WORK TO COMPLETE: Any picture in the data below should be skipped, while every line is repeated exactly.

PROVIDED ENTRIES:
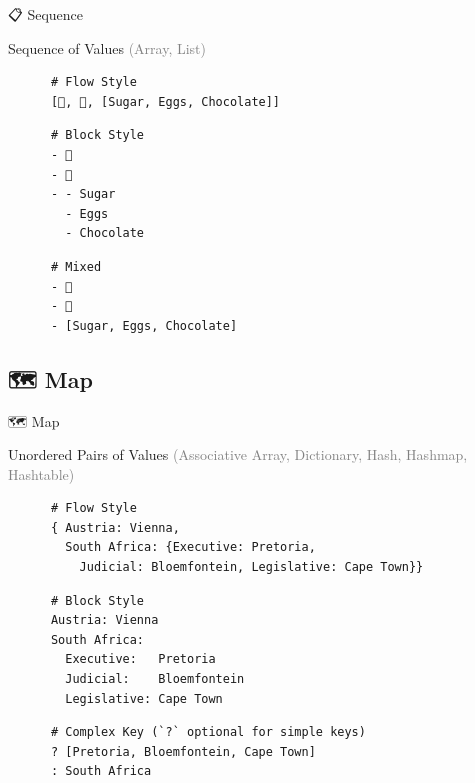\documentclass{beamer}
\begin{document}
\begin{frame}[fragile]{📋 Sequence}
  \begin{block}{Sequence of Values \textcolor{gray}{(Array, List)}}
    \vspace{0.3cm}

    \begin{verbatim}
      # Flow Style
      [🍎, 🍊, [Sugar, Eggs, Chocolate]]
    \end{verbatim}

    \vspace{0.1cm}

    \begin{verbatim}
      # Block Style
      - 🍎
      - 🍊
      - - Sugar
        - Eggs
        - Chocolate
    \end{verbatim}

    \vspace{0.1cm}

    \begin{verbatim}
      # Mixed
      - 🍎
      - 🍊
      - [Sugar, Eggs, Chocolate]
    \end{verbatim}
  \end{block}
\end{frame}

\subsection{🗺 Map}

\begin{frame}[fragile]{🗺 Map}
  \begin{block}{Unordered Pairs of Values}
    \textcolor{gray}{(Associative Array, Dictionary, Hash, Hashmap, Hashtable)}
    \vspace{0.2cm}

    \begin{verbatim}
      # Flow Style
      { Austria: Vienna,
        South Africa: {Executive: Pretoria,
          Judicial: Bloemfontein, Legislative: Cape Town}}
    \end{verbatim}

    \vspace{0.1cm}

    \begin{verbatim}
      # Block Style
      Austria: Vienna
      South Africa:
        Executive:   Pretoria
        Judicial:    Bloemfontein
        Legislative: Cape Town
    \end{verbatim}

    \vspace{0.1cm}

    \begin{verbatim}
      # Complex Key (`?` optional for simple keys)
      ? [Pretoria, Bloemfontein, Cape Town]
      : South Africa
    \end{verbatim}
  \end{block}
\end{frame}
\end{document}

SOLUTION BELOW:
\documentclass{beamer}
\begin{document}
\begin{frame}[fragile]{📋 Sequence}
  \begin{block}{Sequence of Values \textcolor{gray}{(Array, List)}}
    \vspace{0.3cm}

    \begin{verbatim}
      # Flow Style
      [🍎, 🍊, [Sugar, Eggs, Chocolate]]
    \end{verbatim}

    \vspace{0.1cm}

    \begin{verbatim}
      # Block Style
      - 🍎
      - 🍊
      - - Sugar
        - Eggs
        - Chocolate
    \end{verbatim}

    \vspace{0.1cm}

    \begin{verbatim}
      # Mixed
      - 🍎
      - 🍊
      - [Sugar, Eggs, Chocolate]
    \end{verbatim}
  \end{block}
\end{frame}

\subsection{🗺 Map}

\begin{frame}[fragile]{🗺 Map}
  \begin{block}{Unordered Pairs of Values}
    \textcolor{gray}{(Associative Array, Dictionary, Hash, Hashmap, Hashtable)}
    \vspace{0.2cm}

    \begin{verbatim}
      # Flow Style
      { Austria: Vienna,
        South Africa: {Executive: Pretoria,
          Judicial: Bloemfontein, Legislative: Cape Town}}
    \end{verbatim}

    \vspace{0.1cm}

    \begin{verbatim}
      # Block Style
      Austria: Vienna
      South Africa:
        Executive:   Pretoria
        Judicial:    Bloemfontein
        Legislative: Cape Town
    \end{verbatim}

    \vspace{0.1cm}

    \begin{verbatim}
      # Complex Key (`?` optional for simple keys)
      ? [Pretoria, Bloemfontein, Cape Town]
      : South Africa
    \end{verbatim}
  \end{block}
\end{frame}
\end{document}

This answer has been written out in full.